The down-skilled prompt — same task, same model, plus examples, a "do not invent flags" rule, and one tagged BAD example showing exactly the wrong syntax — produced the correct --search "sort:created-asc" in 5/5 runs. Triage and code-review tasks showed the same shape: vanilla classifications drifted across runs (15 QUESTION / 5 FEATURE_REQUEST on the same input); down-skilled never drifted (20/20 QUESTION) and held the schema 100% of the time vs 0%. Schema, vocabulary, and command syntax all line up under demonstration. The voice-rewrite task did not.
The reversal: T3, voice rewrite
The third task was a register rewrite: take a marketing paragraph about a "caching layer" and rewrite it dry, same length. The vanilla model produced flat, slightly-deflated marketing copy. The down-skilled model produced this kind of thing:
Caching layer released. It intercepts reads at the application level and stores results in a distributed hash table with automatic invalidation on write…
"Distributed hash table" was not in the source. Neither was "cache-aside pattern," "LRU eviction," "TTL-based invalidation," or "p99 percentiles" — all of which appeared in subsequent runs. At n=20: 19 of 20 down-skilled outputs invented architectural details that weren't in the input. The vanilla baseline was 4/20.
The rule in the prompt explicitly said "do not invent." The examples in the prompt demonstrated outputs like "…replaces the previous session-cookie flow with short-lived JWTs plus a refresh endpoint…" — concrete, technical, specific. None of those specifics traced back to that example's input. Haiku copied the demonstrated pattern of confident architectural detail and ignored the rule.
The fix
Down-skilling v1.2.0 shipped two audit steps that must pass before any down-skilled prompt gets delivered, plus a new example pattern:
- Source-anchoring. Every concrete fact in an example output must be inferrable from that example's input. If you can't reproduce the output knowing only the input, either add the detail to the input or remove it from the output.

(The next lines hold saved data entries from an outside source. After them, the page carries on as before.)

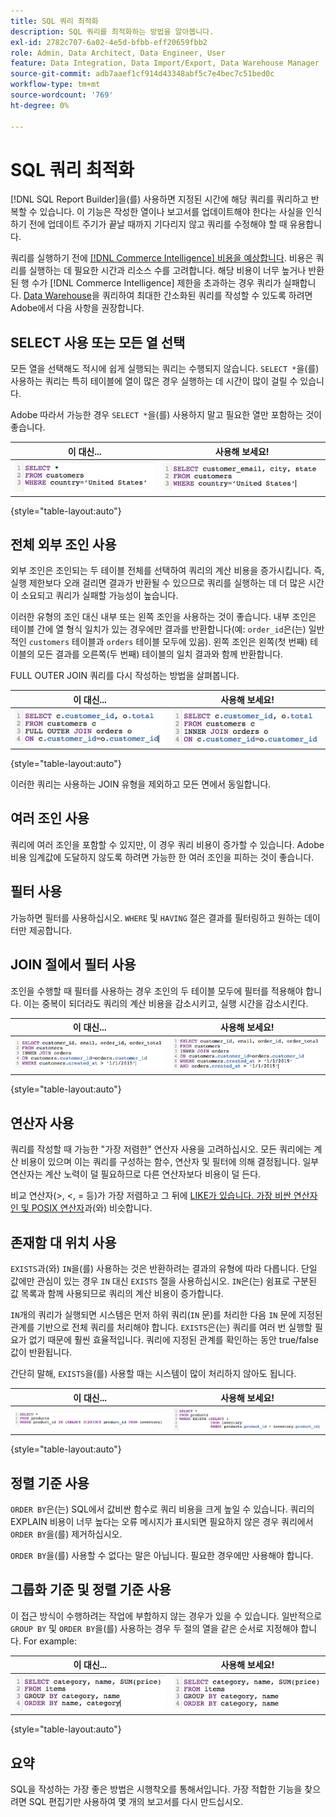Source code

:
 ```yaml
---
title: SQL 쿼리 최적화
description: SQL 쿼리를 최적화하는 방법을 알아봅니다.
exl-id: 2782c707-6a02-4e5d-bfbb-eff20659fbb2
role: Admin, Data Architect, Data Engineer, User
feature: Data Integration, Data Import/Export, Data Warehouse Manager
source-git-commit: adb7aaef1cf914d43348abf5c7e4bec7c51bed0c
workflow-type: tm+mt
source-wordcount: '769'
ht-degree: 0%

---
```


# SQL 쿼리 최적화

[!DNL SQL Report Builder]을(를) 사용하면 지정된 시간에 해당 쿼리를 쿼리하고 반복할 수 있습니다. 이 기능은 작성한 열이나 보고서를 업데이트해야 한다는 사실을 인식하기 전에 업데이트 주기가 끝날 때까지 기다리지 않고 쿼리를 수정해야 할 때 유용합니다.

쿼리를 실행하기 전에 [[!DNL Commerce Intelligence] 비용을 예상합니다](https://experienceleague.adobe.com/docs/commerce-knowledge-base/kb/troubleshooting/miscellaneous/sql-queries-explain-cost-errors.html?lang=ko). 비용은 쿼리를 실행하는 데 필요한 시간과 리소스 수를 고려합니다. 해당 비용이 너무 높거나 반환된 행 수가 [!DNL Commerce Intelligence] 제한을 초과하는 경우 쿼리가 실패합니다. [Data Warehouse](../data-analyst/data-warehouse-mgr/tour-dwm.md)을 쿼리하여 최대한 간소화된 쿼리를 작성할 수 있도록 하려면 Adobe에서 다음 사항을 권장합니다.

## SELECT 사용 또는 모든 열 선택

모든 열을 선택해도 적시에 쉽게 실행되는 쿼리는 수행되지 않습니다. `SELECT *`을(를) 사용하는 쿼리는 특히 테이블에 열이 많은 경우 실행하는 데 시간이 많이 걸릴 수 있습니다.

Adobe 따라서 가능한 경우 `SELECT *`을(를) 사용하지 말고 필요한 열만 포함하는 것이 좋습니다.

| **이 대신...** | **사용해 보세요!** |
|-----|-----|
| ![](../../mbi/assets/Select_all_1.png) | ![](../../mbi/assets/Select_all_2.png) |

{style="table-layout:auto"}

## 전체 외부 조인 사용

외부 조인은 조인되는 두 테이블 전체를 선택하여 쿼리의 계산 비용을 증가시킵니다. 즉, 실행 제한보다 오래 걸리면 결과가 반환될 수 있으므로 쿼리를 실행하는 데 더 많은 시간이 소요되고 쿼리가 실패할 가능성이 높습니다.

이러한 유형의 조인 대신 내부 또는 왼쪽 조인을 사용하는 것이 좋습니다. 내부 조인은 테이블 간에 열 형식 일치가 있는 경우에만 결과를 반환합니다(예: `order_id`은(는) 일반적인 `customers` 테이블과 `orders` 테이블 모두에 있음). 왼쪽 조인은 왼쪽(첫 번째) 테이블의 모든 결과를 오른쪽(두 번째) 테이블의 일치 결과와 함께 반환합니다.

FULL OUTER JOIN 쿼리를 다시 작성하는 방법을 살펴봅니다.

| **이 대신...** | **사용해 보세요!** |
|-----|-----|
| ![](../../mbi/assets/Full_Outer_Join_1.png) | ![](../../mbi/assets/Full_Outer_Join_2.png) |

{style="table-layout:auto"}

이러한 쿼리는 사용하는 JOIN 유형을 제외하고 모든 면에서 동일합니다.

## 여러 조인 사용

쿼리에 여러 조인을 포함할 수 있지만, 이 경우 쿼리 비용이 증가할 수 있습니다. Adobe 비용 임계값에 도달하지 않도록 하려면 가능한 한 여러 조인을 피하는 것이 좋습니다.

## 필터 사용

가능하면 필터를 사용하십시오. `WHERE` 및 `HAVING` 절은 결과를 필터링하고 원하는 데이터만 제공합니다.

## JOIN 절에서 필터 사용

조인을 수행할 때 필터를 사용하는 경우 조인의 두 테이블 모두에 필터를 적용해야 합니다. 이는 중복이 되더라도 쿼리의 계산 비용을 감소시키고, 실행 시간을 감소시킨다.

| **이 대신...** | **사용해 보세요!** |
|-----|-----|
| ![](../../mbi/assets/Join_filters_1.png) | ![](../../mbi/assets/Join_filters_2.png) |

{style="table-layout:auto"}

## 연산자 사용

쿼리를 작성할 때 가능한 &quot;가장 저렴한&quot; 연산자 사용을 고려하십시오. 모든 쿼리에는 계산 비용이 있으며 이는 쿼리를 구성하는 함수, 연산자 및 필터에 의해 결정됩니다. 일부 연산자는 계산 노력이 덜 필요하므로 다른 연산자보다 비용이 덜 든다.

비교 연산자(>, &lt;, = 등)가 가장 저렴하고 그 뒤에 [LIKE가 있습니다. 가장 비싼 연산자인 및 POSIX 연산자](https://www.postgresql.org/docs/9.5/functions-matching.html)과(와) 비슷합니다.

## 존재함 대 위치 사용

`EXISTS`과(와) `IN`을(를) 사용하는 것은 반환하려는 결과의 유형에 따라 다릅니다. 단일 값에만 관심이 있는 경우 `IN` 대신 `EXISTS` 절을 사용하십시오. `IN`은(는) 쉼표로 구분된 값 목록과 함께 사용되므로 쿼리의 계산 비용이 증가합니다.

`IN`개의 쿼리가 실행되면 시스템은 먼저 하위 쿼리(`IN` 문)를 처리한 다음 `IN` 문에 지정된 관계를 기반으로 전체 쿼리를 처리해야 합니다. `EXISTS`은(는) 쿼리를 여러 번 실행할 필요가 없기 때문에 훨씬 효율적입니다. 쿼리에 지정된 관계를 확인하는 동안 true/false 값이 반환됩니다.

간단히 말해, `EXISTS`을(를) 사용할 때는 시스템이 많이 처리하지 않아도 됩니다.

| **이 대신...** | **사용해 보세요!** |
|-----|-----|
| ![](../../mbi/assets/Exists_1.png) | ![](../../mbi/assets/Exists_2.png) |

{style="table-layout:auto"}

## 정렬 기준 사용

`ORDER BY`은(는) SQL에서 값비싼 함수로 쿼리 비용을 크게 높일 수 있습니다. 쿼리의 EXPLAIN 비용이 너무 높다는 오류 메시지가 표시되면 필요하지 않은 경우 쿼리에서 `ORDER BY`을(를) 제거하십시오.

`ORDER BY`을(를) 사용할 수 없다는 말은 아닙니다. 필요한 경우에만 사용해야 합니다.

## 그룹화 기준 및 정렬 기준 사용

이 접근 방식이 수행하려는 작업에 부합하지 않는 경우가 있을 수 있습니다. 일반적으로 `GROUP BY` 및 `ORDER BY`을(를) 사용하는 경우 두 절의 열을 같은 순서로 지정해야 합니다. For example:

| **이 대신...** | **사용해 보세요!** |
|-----|-----|
| ![](../../mbi/assets/Group_by_2.png) | ![](../../mbi/assets/Group_by_1.png) |

{style="table-layout:auto"}

## 요약

SQL을 작성하는 가장 좋은 방법은 시행착오를 통해서입니다. 가장 적합한 기능을 찾으려면 SQL 편집기만 사용하여 몇 개의 보고서를 다시 만드십시오.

- Length calibration. Example output lengths must sit inside the stated output range; rules don't override the example central tendency.
The new example pattern is "model the silence" — input is abstract, output explicitly names what the source omits ("the announcement does not specify the underlying architecture…") — giving the small model a demonstrated way to handle abstraction other than filling the gap.
A T3b rerun with calibrated examples produced 0/5 hallucinated architectural details. n=5, not the n=20 of the original baseline; the contrast is suggestive rather than conclusive, but the failure mode that was 95% prevalent across twenty runs disappeared across five. Length overshoot is partially fixed too: outputs moved from 43 words average toward 52 (spec was 60–90), tracking the calibrated examples' new central tendency without quite reaching it.